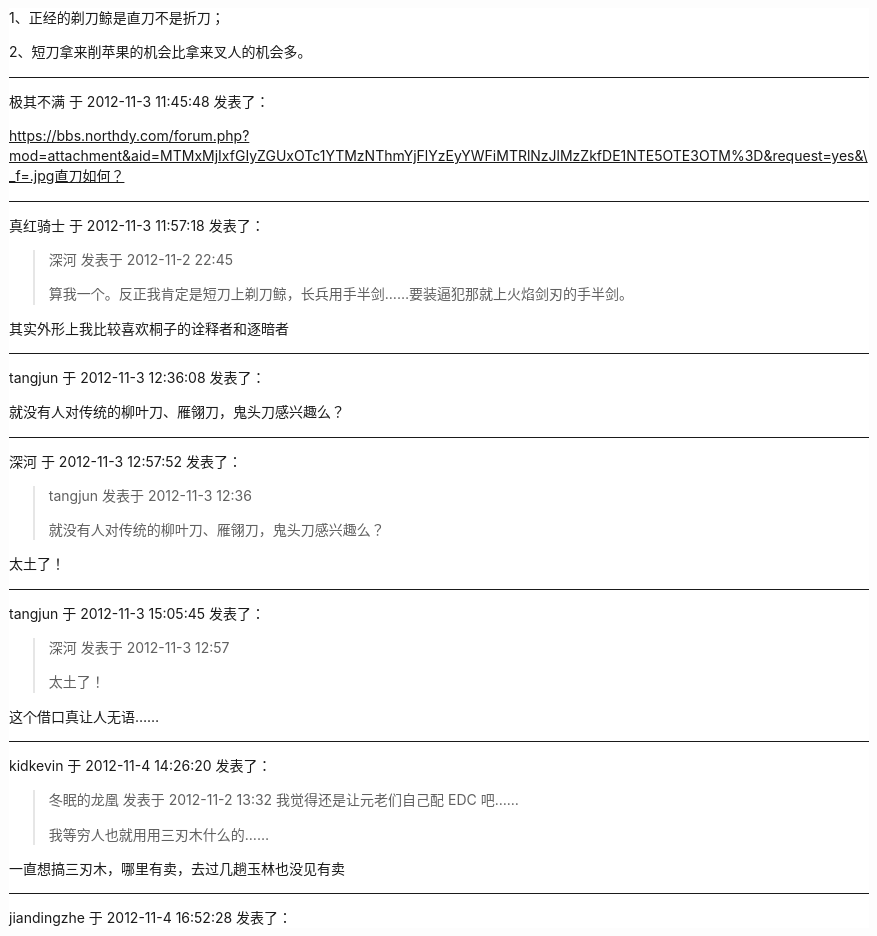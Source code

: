 1、正经的剃刀鲸是直刀不是折刀；

2、短刀拿来削苹果的机会比拿来叉人的机会多。

---

极其不满 于 2012-11-3 11:45:48 发表了：

https://bbs.northdy.com/forum.php?mod=attachment&aid=MTMxMjIxfGIyZGUxOTc1YTMzNThmYjFlYzEyYWFiMTRlNzJlMzZkfDE1NTE5OTE3OTM%3D&request=yes&\_f=.jpg直刀如何？

---

真红骑士 于 2012-11-3 11:57:18 发表了：

> 深河 发表于 2012-11-2 22:45
>
> 算我一个。反正我肯定是短刀上剃刀鲸，长兵用手半剑……要装逼犯那就上火焰剑刃的手半剑。

其实外形上我比较喜欢桐子的诠释者和逐暗者

---

tangjun 于 2012-11-3 12:36:08 发表了：

就没有人对传统的柳叶刀、雁翎刀，鬼头刀感兴趣么？

---

深河 于 2012-11-3 12:57:52 发表了：

> tangjun 发表于 2012-11-3 12:36
>
> 就没有人对传统的柳叶刀、雁翎刀，鬼头刀感兴趣么？

太土了！

---

tangjun 于 2012-11-3 15:05:45 发表了：

> 深河 发表于 2012-11-3 12:57
>
> 太土了！

这个借口真让人无语……

---

kidkevin 于 2012-11-4 14:26:20 发表了：

> 冬眠的龙凰 发表于 2012-11-2 13:32 我觉得还是让元老们自己配 EDC 吧……
>
> 我等穷人也就用用三刃木什么的……

一直想搞三刃木，哪里有卖，去过几趟玉林也没见有卖

---

jiandingzhe 于 2012-11-4 16:52:28 发表了：
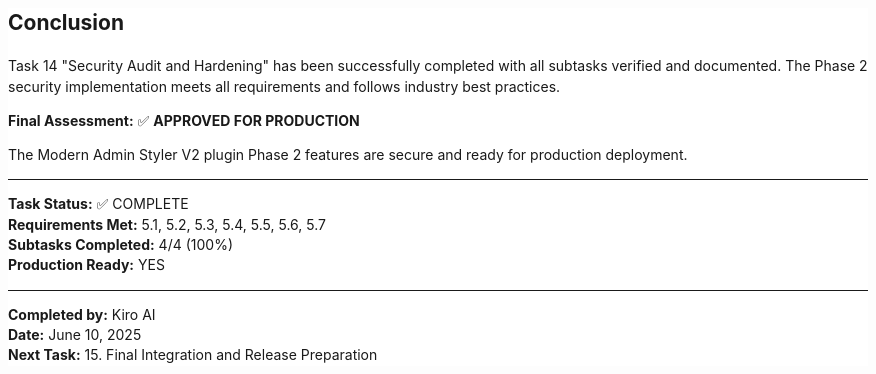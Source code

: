 
## Conclusion

Task 14 "Security Audit and Hardening" has been successfully completed with all subtasks verified and documented. The Phase 2 security implementation meets all requirements and follows industry best practices.

**Final Assessment:** ✅ **APPROVED FOR PRODUCTION**

The Modern Admin Styler V2 plugin Phase 2 features are secure and ready for production deployment.

---

**Task Status:** ✅ COMPLETE  
**Requirements Met:** 5.1, 5.2, 5.3, 5.4, 5.5, 5.6, 5.7  
**Subtasks Completed:** 4/4 (100%)  
**Production Ready:** YES

---

**Completed by:** Kiro AI  
**Date:** June 10, 2025  
**Next Task:** 15. Final Integration and Release Preparation
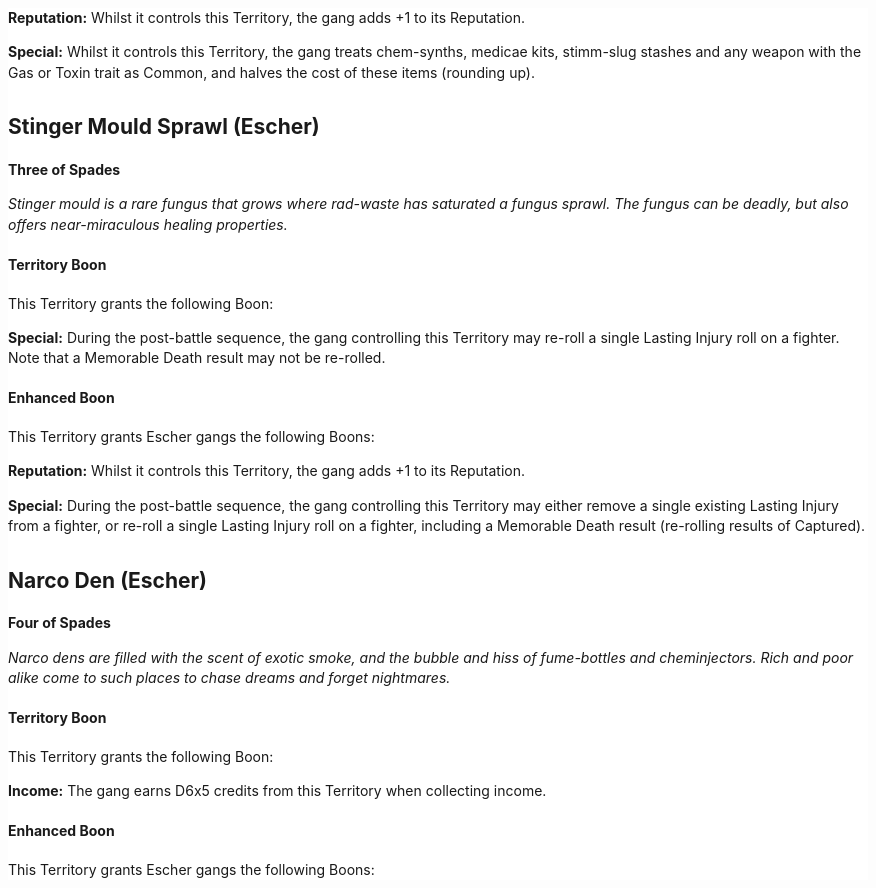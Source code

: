 **Reputation:** Whilst it controls this Territory, the gang adds +1 to its Reputation.

**Special:** Whilst it controls this Territory, the gang
treats chem-synths, medicae kits, stimm-slug
stashes and any weapon with the Gas or Toxin trait
as Common, and halves the cost of these items
(rounding up).

## Stinger Mould Sprawl (Escher)

**Three of Spades**

_Stinger mould is a rare fungus that grows where rad-waste has saturated a fungus sprawl. The fungus can be deadly, but also offers near-miraculous healing properties._

#### Territory Boon

This Territory grants the following Boon:

**Special:** During the post-battle sequence, the gang
controlling this Territory may re-roll a single Lasting
Injury roll on a fighter. Note that a Memorable
Death result may not be re-rolled.

#### Enhanced Boon

This Territory grants Escher gangs the
following Boons:

**Reputation:** Whilst it controls this Territory, the gang adds +1 to its Reputation.

**Special:** During the post-battle sequence, the gang
controlling this Territory may either remove a single
existing Lasting Injury from a fighter, or re-roll a
single Lasting Injury roll on a fighter, including
a Memorable Death result (re-rolling results
of Captured).

## Narco Den (Escher)

**Four of Spades**

_Narco dens are filled with the scent of exotic smoke, and the bubble and hiss of fume-bottles and cheminjectors. Rich and poor alike come to such places to chase dreams and forget nightmares._

#### Territory Boon

This Territory grants the following Boon:

**Income:** The gang earns D6x5 credits from this
Territory when collecting income.

#### Enhanced Boon

This Territory grants Escher gangs the
following Boons:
- - - - - - -
Exercise:
Take every line from the data that contains the word "Reputation".

Completed exercise:
: **Reputation:** Whilst it controls this Territory, the gang adds +1 to its Reputation.
**Reputation:** Whilst it controls this Territory, the gang adds +1 to its Reputation.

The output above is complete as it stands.